Take the entries below and give them back exactly. Leave out nothing.
● ● ●
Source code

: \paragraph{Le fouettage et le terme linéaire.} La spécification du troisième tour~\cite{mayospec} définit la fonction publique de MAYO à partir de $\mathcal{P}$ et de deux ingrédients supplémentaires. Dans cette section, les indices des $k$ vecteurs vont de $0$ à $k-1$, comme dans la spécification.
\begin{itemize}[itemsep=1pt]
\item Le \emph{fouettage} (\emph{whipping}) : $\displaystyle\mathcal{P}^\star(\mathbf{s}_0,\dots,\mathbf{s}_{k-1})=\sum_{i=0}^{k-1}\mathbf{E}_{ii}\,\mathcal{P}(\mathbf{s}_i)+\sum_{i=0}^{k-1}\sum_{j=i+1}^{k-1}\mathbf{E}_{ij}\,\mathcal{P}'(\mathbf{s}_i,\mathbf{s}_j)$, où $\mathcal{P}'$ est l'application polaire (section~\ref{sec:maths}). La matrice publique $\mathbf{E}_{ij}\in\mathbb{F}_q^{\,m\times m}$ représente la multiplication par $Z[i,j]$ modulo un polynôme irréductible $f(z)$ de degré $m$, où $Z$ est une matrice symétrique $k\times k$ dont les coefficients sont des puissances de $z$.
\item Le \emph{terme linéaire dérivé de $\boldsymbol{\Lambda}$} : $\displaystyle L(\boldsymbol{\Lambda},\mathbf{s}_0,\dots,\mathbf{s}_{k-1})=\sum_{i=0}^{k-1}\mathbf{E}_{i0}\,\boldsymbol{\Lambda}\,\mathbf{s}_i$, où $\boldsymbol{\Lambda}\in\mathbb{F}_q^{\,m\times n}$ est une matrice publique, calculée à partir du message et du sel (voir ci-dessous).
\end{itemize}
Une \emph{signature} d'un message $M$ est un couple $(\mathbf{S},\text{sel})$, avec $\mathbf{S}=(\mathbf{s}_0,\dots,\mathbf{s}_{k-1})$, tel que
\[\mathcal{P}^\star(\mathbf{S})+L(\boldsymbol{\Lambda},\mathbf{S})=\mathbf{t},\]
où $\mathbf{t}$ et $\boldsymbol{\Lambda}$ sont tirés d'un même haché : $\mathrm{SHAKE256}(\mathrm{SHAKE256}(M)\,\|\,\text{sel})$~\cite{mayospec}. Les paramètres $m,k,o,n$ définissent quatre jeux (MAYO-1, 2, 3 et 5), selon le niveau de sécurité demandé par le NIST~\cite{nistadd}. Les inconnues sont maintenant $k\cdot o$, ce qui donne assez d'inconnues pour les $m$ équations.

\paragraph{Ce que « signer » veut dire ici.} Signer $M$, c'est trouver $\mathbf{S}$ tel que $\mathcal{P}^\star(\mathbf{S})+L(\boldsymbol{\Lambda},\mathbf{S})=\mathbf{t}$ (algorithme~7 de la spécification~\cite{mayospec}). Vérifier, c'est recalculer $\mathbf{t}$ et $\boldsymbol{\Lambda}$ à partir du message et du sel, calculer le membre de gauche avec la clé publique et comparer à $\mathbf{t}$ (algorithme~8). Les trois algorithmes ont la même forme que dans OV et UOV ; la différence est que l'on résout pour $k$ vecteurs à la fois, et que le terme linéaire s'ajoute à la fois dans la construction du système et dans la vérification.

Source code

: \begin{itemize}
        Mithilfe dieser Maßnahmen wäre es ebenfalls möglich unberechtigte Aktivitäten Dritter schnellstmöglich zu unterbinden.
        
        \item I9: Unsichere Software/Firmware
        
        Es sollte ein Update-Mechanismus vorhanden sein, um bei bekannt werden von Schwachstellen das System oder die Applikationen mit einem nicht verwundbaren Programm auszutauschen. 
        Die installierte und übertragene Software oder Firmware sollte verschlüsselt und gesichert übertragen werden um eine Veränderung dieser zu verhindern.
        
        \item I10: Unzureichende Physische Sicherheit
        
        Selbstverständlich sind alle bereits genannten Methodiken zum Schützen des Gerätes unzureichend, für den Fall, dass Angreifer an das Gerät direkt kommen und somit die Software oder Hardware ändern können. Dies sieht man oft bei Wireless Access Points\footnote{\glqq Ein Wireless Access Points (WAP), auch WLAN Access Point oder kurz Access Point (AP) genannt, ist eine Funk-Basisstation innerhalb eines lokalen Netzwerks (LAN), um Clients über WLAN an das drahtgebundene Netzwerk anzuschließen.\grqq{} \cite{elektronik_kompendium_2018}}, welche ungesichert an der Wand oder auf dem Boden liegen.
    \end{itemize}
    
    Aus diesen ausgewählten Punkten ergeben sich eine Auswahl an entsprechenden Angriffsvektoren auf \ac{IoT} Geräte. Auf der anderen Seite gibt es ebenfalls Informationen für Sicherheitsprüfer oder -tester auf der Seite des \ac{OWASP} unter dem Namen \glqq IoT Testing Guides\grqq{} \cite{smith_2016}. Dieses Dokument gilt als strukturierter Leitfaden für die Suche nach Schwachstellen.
● ● ●
Result of the exercise:
Source code

: \paragraph{Le fouettage et le terme linéaire.} La spécification du troisième tour~\cite{mayospec} définit la fonction publique de MAYO à partir de $\mathcal{P}$ et de deux ingrédients supplémentaires. Dans cette section, les indices des $k$ vecteurs vont de $0$ à $k-1$, comme dans la spécification.
\begin{itemize}[itemsep=1pt]
\item Le \emph{fouettage} (\emph{whipping}) : $\displaystyle\mathcal{P}^\star(\mathbf{s}_0,\dots,\mathbf{s}_{k-1})=\sum_{i=0}^{k-1}\mathbf{E}_{ii}\,\mathcal{P}(\mathbf{s}_i)+\sum_{i=0}^{k-1}\sum_{j=i+1}^{k-1}\mathbf{E}_{ij}\,\mathcal{P}'(\mathbf{s}_i,\mathbf{s}_j)$, où $\mathcal{P}'$ est l'application polaire (section~\ref{sec:maths}). La matrice publique $\mathbf{E}_{ij}\in\mathbb{F}_q^{\,m\times m}$ représente la multiplication par $Z[i,j]$ modulo un polynôme irréductible $f(z)$ de degré $m$, où $Z$ est une matrice symétrique $k\times k$ dont les coefficients sont des puissances de $z$.
\item Le \emph{terme linéaire dérivé de $\boldsymbol{\Lambda}$} : $\displaystyle L(\boldsymbol{\Lambda},\mathbf{s}_0,\dots,\mathbf{s}_{k-1})=\sum_{i=0}^{k-1}\mathbf{E}_{i0}\,\boldsymbol{\Lambda}\,\mathbf{s}_i$, où $\boldsymbol{\Lambda}\in\mathbb{F}_q^{\,m\times n}$ est une matrice publique, calculée à partir du message et du sel (voir ci-dessous).
\end{itemize}
Une \emph{signature} d'un message $M$ est un couple $(\mathbf{S},\text{sel})$, avec $\mathbf{S}=(\mathbf{s}_0,\dots,\mathbf{s}_{k-1})$, tel que
\[\mathcal{P}^\star(\mathbf{S})+L(\boldsymbol{\Lambda},\mathbf{S})=\mathbf{t},\]
où $\mathbf{t}$ et $\boldsymbol{\Lambda}$ sont tirés d'un même haché : $\mathrm{SHAKE256}(\mathrm{SHAKE256}(M)\,\|\,\text{sel})$~\cite{mayospec}. Les paramètres $m,k,o,n$ définissent quatre jeux (MAYO-1, 2, 3 et 5), selon le niveau de sécurité demandé par le NIST~\cite{nistadd}. Les inconnues sont maintenant $k\cdot o$, ce qui donne assez d'inconnues pour les $m$ équations.

\paragraph{Ce que « signer » veut dire ici.} Signer $M$, c'est trouver $\mathbf{S}$ tel que $\mathcal{P}^\star(\mathbf{S})+L(\boldsymbol{\Lambda},\mathbf{S})=\mathbf{t}$ (algorithme~7 de la spécification~\cite{mayospec}). Vérifier, c'est recalculer $\mathbf{t}$ et $\boldsymbol{\Lambda}$ à partir du message et du sel, calculer le membre de gauche avec la clé publique et comparer à $\mathbf{t}$ (algorithme~8). Les trois algorithmes ont la même forme que dans OV et UOV ; la différence est que l'on résout pour $k$ vecteurs à la fois, et que le terme linéaire s'ajoute à la fois dans la construction du système et dans la vérification.

Source code

: \begin{itemize}
        Mithilfe dieser Maßnahmen wäre es ebenfalls möglich unberechtigte Aktivitäten Dritter schnellstmöglich zu unterbinden.
        
        \item I9: Unsichere Software/Firmware
        
        Es sollte ein Update-Mechanismus vorhanden sein, um bei bekannt werden von Schwachstellen das System oder die Applikationen mit einem nicht verwundbaren Programm auszutauschen. 
        Die installierte und übertragene Software oder Firmware sollte verschlüsselt und gesichert übertragen werden um eine Veränderung dieser zu verhindern.
        
        \item I10: Unzureichende Physische Sicherheit
        
        Selbstverständlich sind alle bereits genannten Methodiken zum Schützen des Gerätes unzureichend, für den Fall, dass Angreifer an das Gerät direkt kommen und somit die Software oder Hardware ändern können. Dies sieht man oft bei Wireless Access Points\footnote{\glqq Ein Wireless Access Points (WAP), auch WLAN Access Point oder kurz Access Point (AP) genannt, ist eine Funk-Basisstation innerhalb eines lokalen Netzwerks (LAN), um Clients über WLAN an das drahtgebundene Netzwerk anzuschließen.\grqq{} \cite{elektronik_kompendium_2018}}, welche ungesichert an der Wand oder auf dem Boden liegen.
    \end{itemize}
    
    Aus diesen ausgewählten Punkten ergeben sich eine Auswahl an entsprechenden Angriffsvektoren auf \ac{IoT} Geräte. Auf der anderen Seite gibt es ebenfalls Informationen für Sicherheitsprüfer oder -tester auf der Seite des \ac{OWASP} unter dem Namen \glqq IoT Testing Guides\grqq{} \cite{smith_2016}. Dieses Dokument gilt als strukturierter Leitfaden für die Suche nach Schwachstellen.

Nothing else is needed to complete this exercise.